Dolmen où m'a parlé la bouche d'ombre
Victor Hugo (1802-1885), auteur.
Plume et pinceau, encre brune et lavis, fusain, zones frottées sur papier beige (249 x 291 mm)
Paris, Maison de Victor Hugo, MVHP D 0136
© Maisons de Victor Hugo / Roger-Viollet
En exil à Jersey de 1852 à 1855, Victor Hugo réside dans la propriété de Marine Terrace, maison que l'on disait hantée, alors que la plage de Jersey était visitée par des fantômes. Le décor était planté pour faire bon accueil à la l'épidémie de spiritisme qui, venue des États-Unis, ne cessait de se répandre en Europe. Arrivée à Marine Terrace le 6 septembre 1853, Delphine de Girardin initie le cercle hugolien au spiritisme autour d'une « Table », et après des premières tentatives échouées, le 11 septembre, la Table tressaille enfin : les premières révélations bouleversent l'assistance persuadée que c'est Léopoldine qui s'exprime par la Table. Les séances vont se poursuivre pendant près de deux ans et viennent tour à tour s'exprimer Machiavel, Rousseau, Shakespeare... La convergence entre les propos de la Table et l'œuvre d'Hugo est telle que le poète doit bientôt protéger sa création, renonçant à assister à une séance où Shakespeare dicte un drame proche de La Forêt mouillée qu'il a alors en chantier. La Table demande à Hugo de reprendre la rédaction des Misérables, et d'écrire un poème : ce sera « Ce que dit la bouche d'ombre » :

« L'homme en songeant descend au gouffre universel.
J'errais près du dolmen qui domine Rozel ;
À l'endroit où le cap se prolonge en presqu'île.
Le spectre m'attendait, l'être sombre et tranquille
Me prit par les cheveux dans sa main qui grandit,
M'emporta sur le haut du rocher, et me dit ;
Sache que tout connaît sa loi, son but, sa route ;
Que tout a conscience en la création ;
Que, de l'astre au ciron l'immensité s'écoute ;
Et l'oreille pourrait avoir sa vision,
Car les choses et l'être ont un grand dialogue. »

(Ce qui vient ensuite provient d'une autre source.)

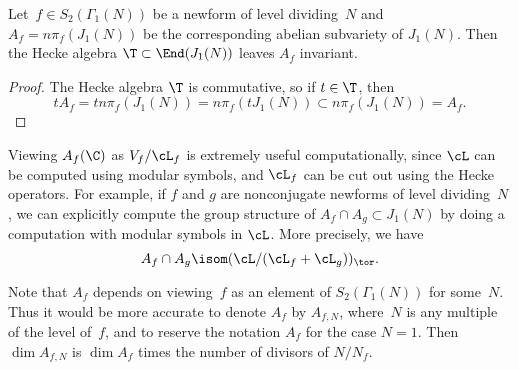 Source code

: \documentclass{report}
\begin{document}
\begin{lemma}
Let~$f\in S_2(\Gamma_1(N))$ be a newform of level dividing~$N$
and $A_f = n\pi_f(J_1(N))$ be the corresponding abelian subvariety
of $J_1(N)$.  Then the Hecke algebra $\T\subset \End(J_1(N))$
leaves $A_f$ invariant.
\end{lemma}
\begin{proof}
The Hecke algebra $\T$ is commutative, so if $t\in \T$, then
$$t A_f = tn\pi_f(J_1(N)) = n\pi_f(tJ_1(N))\subset n\pi_f(J_1(N)) = A_f.$$
\end{proof}

\begin{remark}
Viewing $A_f(\C)$ as $V_f/\cL_f$ is extremely useful computationally,
since $\cL$ can be computed using modular symbols, and $\cL_f$ can
be cut out using the Hecke operators.  For example, if $f$ and $g$
are nonconjugate newforms of level dividing~$N$, we can explicitly compute the
group structure of $A_f\cap A_g\subset J_1(N)$ by doing a computation
with modular symbols in $\cL$.  More precisely, we have
\[
  A_f \cap A_g \isom (\cL/(\cL_f + \cL_g))_{\tor}.
\]
\end{remark}

Note that $A_f$ depends on viewing~$f$ as an element of
$S_2(\Gamma_1(N))$ for some~$N$.  Thus it would be more accurate
to denote $A_f$ by $A_{f,N}$, where~$N$ is any multiple of the
level of~$f$, and to reserve the notation $A_f$ for the case
$N=1$.  Then $\dim A_{f,N}$ is $\dim A_f$ times the number of
divisors of $N/N_f$.
\end{document}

Victor Hugo, Les Contemplations, « Ce que dit la bouche d'ombre », T.2, VI, XXVI.
> Texte intégral dans Gallica : Paris, W. Gerhard, 1856.

Jersey possède un très riche passé néolithique, et Victor Hugo s'était intéressé aux nombreux dolmens. Celui qui est représenté ici semble être celui du Faldouet près de Saint Martin, au-dessus de la baie du Rozel.